— PROBLEM —
Take every line from the listing below that contains "Home".

— EXERCISE INPUT —

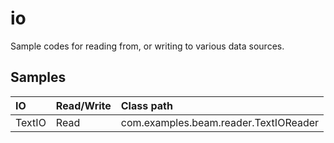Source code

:# io

Sample codes for reading from, or writing to various data sources.

## Samples

|IO|Read/Write|Class path|
|:--|:--|:--|
|TextIO|Read|com.examples.beam.reader.TextIOReader|
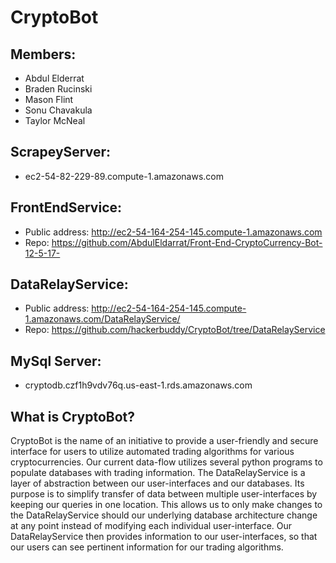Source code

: # CryptoBot

## Members:
- Abdul Elderrat
- Braden Rucinski
- Mason Flint
- Sonu Chavakula
- Taylor McNeal

## ScrapeyServer: 
- ec2-54-82-229-89.compute-1.amazonaws.com
## FrontEndService: 
- Public address: http://ec2-54-164-254-145.compute-1.amazonaws.com
- Repo: https://github.com/AbdulEldarrat/Front-End-CryptoCurrency-Bot-12-5-17-
## DataRelayService: 
- Public address: http://ec2-54-164-254-145.compute-1.amazonaws.com/DataRelayService/
- Repo: https://github.com/hackerbuddy/CryptoBot/tree/DataRelayService
## MySql Server: 
- cryptodb.czf1h9vdv76q.us-east-1.rds.amazonaws.com 

## What is CryptoBot?
CryptoBot is the name of an initiative to provide a user-friendly and secure interface for users to utilize automated trading algorithms for various cryptocurrencies.  Our current data-flow utilizes several python programs to populate databases with trading information.  The DataRelayService is a layer of abstraction between our user-interfaces and our databases.  Its purpose is to simplify transfer of data between multiple user-interfaces by keeping our queries in one location.  This allows us to only make changes to the DataRelayService should our underlying database architecture change at any point instead of modifying each individual user-interface.  Our DataRelayService then provides information to our user-interfaces, so that our users can see pertinent information for our trading algorithms.

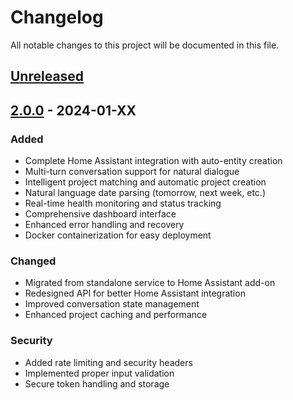 # Changelog

All notable changes to this project will be documented in this file.

## [Unreleased]

## [2.0.0] - 2024-01-XX

### Added
- Complete Home Assistant integration with auto-entity creation
- Multi-turn conversation support for natural dialogue
- Intelligent project matching and automatic project creation
- Natural language date parsing (tomorrow, next week, etc.)
- Real-time health monitoring and status tracking
- Comprehensive dashboard interface
- Enhanced error handling and recovery
- Docker containerization for easy deployment

### Changed
- Migrated from standalone service to Home Assistant add-on
- Redesigned API for better Home Assistant integration
- Improved conversation state management
- Enhanced project caching and performance

### Security
- Added rate limiting and security headers
- Implemented proper input validation
- Secure token handling and storage

[Unreleased]: https://github.com/f00lycooly/Todoist-Voice-HA/compare/v2.0.0...HEAD
[2.0.0]: https://github.com/f00lycooly/Todoist-Voice-HA/releases/tag/v2.0.0
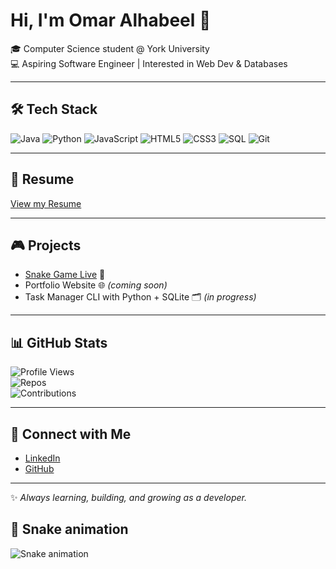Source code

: # Hi, I'm Omar Alhabeel 👋  

🎓 Computer Science student @ York University  
💻 Aspiring Software Engineer | Interested in Web Dev & Databases  

---

## 🛠️ Tech Stack
![Java](https://img.shields.io/badge/Java-orange?logo=java&logoColor=white)
![Python](https://img.shields.io/badge/Python-3670A0?logo=python&logoColor=ffdd54)
![JavaScript](https://img.shields.io/badge/JavaScript-F7DF1E?logo=javascript&logoColor=black)
![HTML5](https://img.shields.io/badge/HTML5-E34F26?logo=html5&logoColor=white)
![CSS3](https://img.shields.io/badge/CSS3-1572B6?logo=css3&logoColor=white)
![SQL](https://img.shields.io/badge/SQL-336791?logo=postgresql&logoColor=white)
![Git](https://img.shields.io/badge/Git-F05032?logo=git&logoColor=white)

---

## 📄 Resume
[View my Resume](https://o278h.github.io/resume/)




---

## 🎮 Projects  
- [Snake Game Live](https://O278H.github.io/snake-game/) 🐍  
- Portfolio Website 🌐 *(coming soon)*  
- Task Manager CLI with Python + SQLite 🗂️ *(in progress)*  

---

## 📊 GitHub Stats  
![Profile Views](https://komarev.com/ghpvc/?username=O278H&color=blueviolet)  
![Repos](https://img.shields.io/badge/Public%20Repos-2-blue)  
![Contributions](https://img.shields.io/badge/Contributions-Active-brightgreen)  

---

## 🤝 Connect with Me  
- [LinkedIn](https://www.linkedin.com/in/omar-alhabeel-8a45482b2)  
- [GitHub](https://github.com/O278H)  

---

✨ *Always learning, building, and growing as a developer.*  

## 🐍 Snake animation  
![Snake animation](https://github.com/O278H/O278H/blob/output/github-contribution-grid-snake.svg)
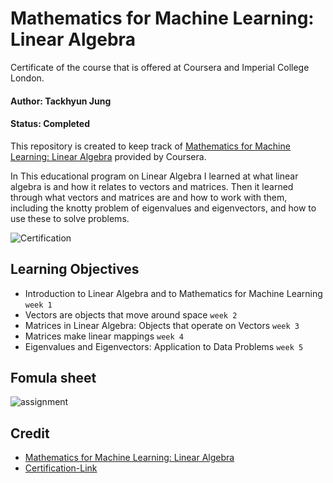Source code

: # Mathematics for Machine Learning: Linear Algebra

Certificate of the course that is offered at Coursera and Imperial College London.

#### Author: Tackhyun Jung

#### Status: Completed

This repository is created to keep track of [Mathematics for Machine Learning: Linear Algebra](https://www.coursera.org/learn/linear-algebra-machine-learning) provided by Coursera.

In This educational program on Linear Algebra I learned at what linear algebra is and how it relates to vectors and matrices. Then it learned through what vectors and matrices are and how to work with them, including the knotty problem of eigenvalues and eigenvectors, and how to use these to solve problems. 

![Certification](https://user-images.githubusercontent.com/41291493/112585333-f4224280-8e3c-11eb-89b6-9d043a007e7d.png)

## Learning Objectives

- Introduction to Linear Algebra and to Mathematics for Machine Learning `week 1`
- Vectors are objects that move around space `week 2`
- Matrices in Linear Algebra: Objects that operate on Vectors `week 3`
- Matrices make linear mappings `week 4`
- Eigenvalues and Eigenvectors: Application to Data Problems `week 5`

## Fomula sheet

![assignment](https://user-images.githubusercontent.com/41291493/112585341-f84e6000-8e3c-11eb-997d-55aa7d0ad610.png)

## Credit

- [Mathematics for Machine Learning: Linear Algebra](https://www.coursera.org/learn/linear-algebra-machine-learning)
- [Certification-Link](https://www.coursera.org/account/accomplishments/verify/HHP3FMC67P9F)
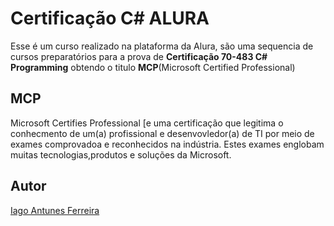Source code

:# Certificação C# ALURA

Esse é um curso realizado na plataforma da Alura, são uma sequencia de cursos preparatórios para a prova de <b>Certificação 70-483 C# Programming</b>
obtendo o titulo <b>MCP</b>(Microsoft Certified Professional)

## MCP

Microsoft Certifies Professional [e uma certificação que legitima o conhecmento de um(a) profissional e desenvovledor(a) de TI por meio de exames
comprovadoa e reconhecidos na indústria. Estes exames englobam muitas tecnologias,produtos e soluções da Microsoft.


## Autor
[Iago Antunes Ferreira](https://github.com/IagoAntunes)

— SOLUTION TO THIS PROBLEM —
- Complete Home Assistant integration with auto-entity creation
- Migrated from standalone service to Home Assistant add-on
- Redesigned API for better Home Assistant integration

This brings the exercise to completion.